Moreover, what you seem to be saying is: "ANY pitch can be done with just hooks and heads, even if it means that it's A5 to do so, while with proper stacking/cable-camming techniques that pitch could be A2."
I can tell you from numerous pitches, particularly thin-expanding and stuff like Cutler sandstone, that your sweeping statements are either flatly untrue or will result in making pitches much more dangerous or less sustainable.
I'll offer an example out of countless that could be cited. There is a pitch of Line in the Sand that requires you to navigate an ultra-sandy, bottomed, very flared, slightly-overhanging "crack." Try alumaheads or even deadheads all you like. Good luck with that! Nothing to hook, so I guess by your model either trenched heads or manufactured hooks are the "solution."

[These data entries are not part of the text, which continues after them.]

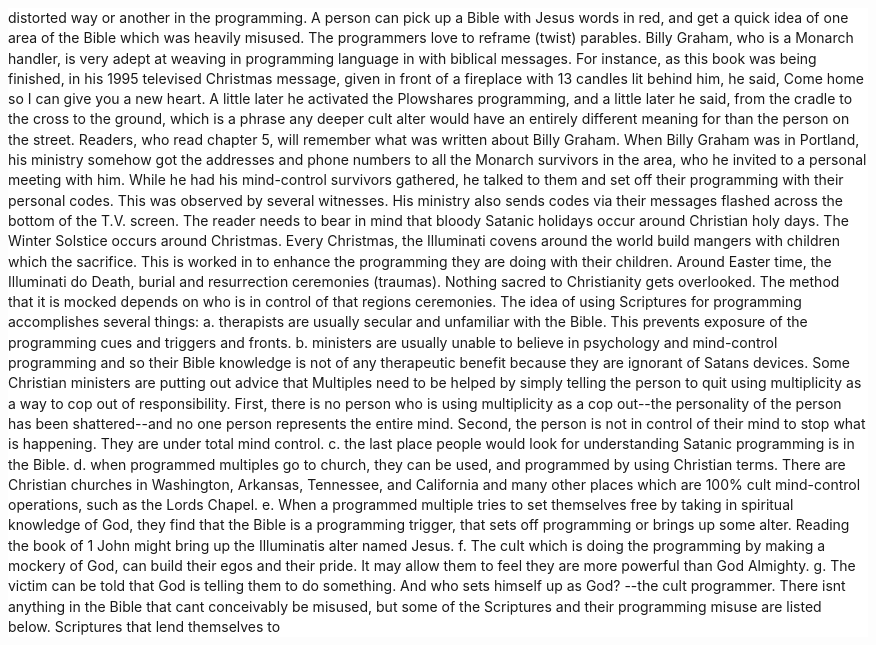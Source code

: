 distorted way or another in the programming. A person can pick up a
Bible with Jesus words in red, and get a quick idea of one area of the
Bible which was heavily misused. The programmers love to reframe (twist)
parables. Billy Graham, who is a Monarch handler, is very adept at
weaving in programming language in with biblical messages. For instance,
as this book was being finished, in his 1995 televised Christmas
message, given in front of a fireplace with 13 candles lit behind him,
he said, Come home so I can give you a new heart.
A little later he
activated the Plowshares programming, and a little later he said, from
the cradle to the cross to the ground, which is a phrase any deeper
cult alter would have an entirely different meaning for than the person
on the street. Readers, who read chapter 5, will remember what was
written about Billy Graham. When Billy Graham was in Portland, his
ministry somehow got the addresses and phone numbers to all the Monarch
survivors in the area, who he invited to a personal meeting with him.
While he had his mind-control survivors gathered, he talked to them and
set off their programming with their personal codes. This was observed
by several witnesses. His ministry also sends codes via their messages
flashed across the bottom of the T.V. screen.
The reader needs to bear
in mind that bloody Satanic holidays occur around Christian holy days.
The Winter Solstice occurs around Christmas. Every Christmas, the
Illuminati covens around the world build mangers with children which the
sacrifice. This is worked in to enhance the programming they are doing
with their children. Around Easter time, the Illuminati do Death, burial
and resurrection ceremonies (traumas). Nothing sacred to Christianity
gets overlooked. The method that it is mocked depends on who is in
control of that regions ceremonies. The idea of using Scriptures for
programming accomplishes several things:
a. therapists are usually secular and
unfamiliar with the Bible. This prevents exposure of the programming
cues and triggers and fronts.
b. ministers are usually unable to believe
in psychology and mind-control programming and so their Bible knowledge
is not of any therapeutic benefit because they are ignorant of Satans
devices. Some Christian ministers are putting out advice that Multiples
need to be helped by simply telling the person to quit using
multiplicity as a way to cop out of responsibility. First, there is no
person who is using multiplicity as a cop out--the personality of the
person has been shattered--and no one person represents the entire mind.
Second, the person is not in control of their mind to stop what is
happening. They are under total mind control.
c. the last place people would look for
understanding Satanic programming is in the Bible.
d. when programmed multiples go to church,
they can be used, and programmed by using Christian terms. There are
Christian churches in Washington, Arkansas, Tennessee, and California
and many other places which are 100% cult mind-control operations, such
as the Lords Chapel.
e. When a programmed multiple tries to set
themselves free by taking in spiritual knowledge of God, they find that
the Bible is a programming trigger, that sets off programming or brings
up some alter. Reading the book of 1 John might bring up the
Illuminatis alter named Jesus.
f. The cult which is doing the programming
by making a mockery of God, can build their egos and their pride. It may
allow them to feel they are more powerful than God Almighty.
g. The victim can be told that God is
telling them to do something. And who sets himself up as God? --the
cult programmer.
There isnt anything in the Bible that cant
conceivably be misused, but some of the Scriptures and their programming
misuse are listed below. Scriptures that lend themselves to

What actually works nicely, easily, and straightforwardly, however, is to hand-place an alumahead in the back of the "crack" and gently tap an angle-tip in just below the head. As you weight the head, it pulls down onto the tip of the piton, wedges up there, and is "cammed" via the tip of the piton. Because there is essentially no leverage "on the piton," as long as the piton catches at all, the head is the placement.
Well, that's a "stack," and it defies your sweeping statement.
Another such example is the picture people have referred to. You could try a circlehead there all you wish. In that soft sandstone, it just blows out immediately, leaving a blown-out flair there that can't even take a stack. Okay, now you've got either a trenched head or rivet there.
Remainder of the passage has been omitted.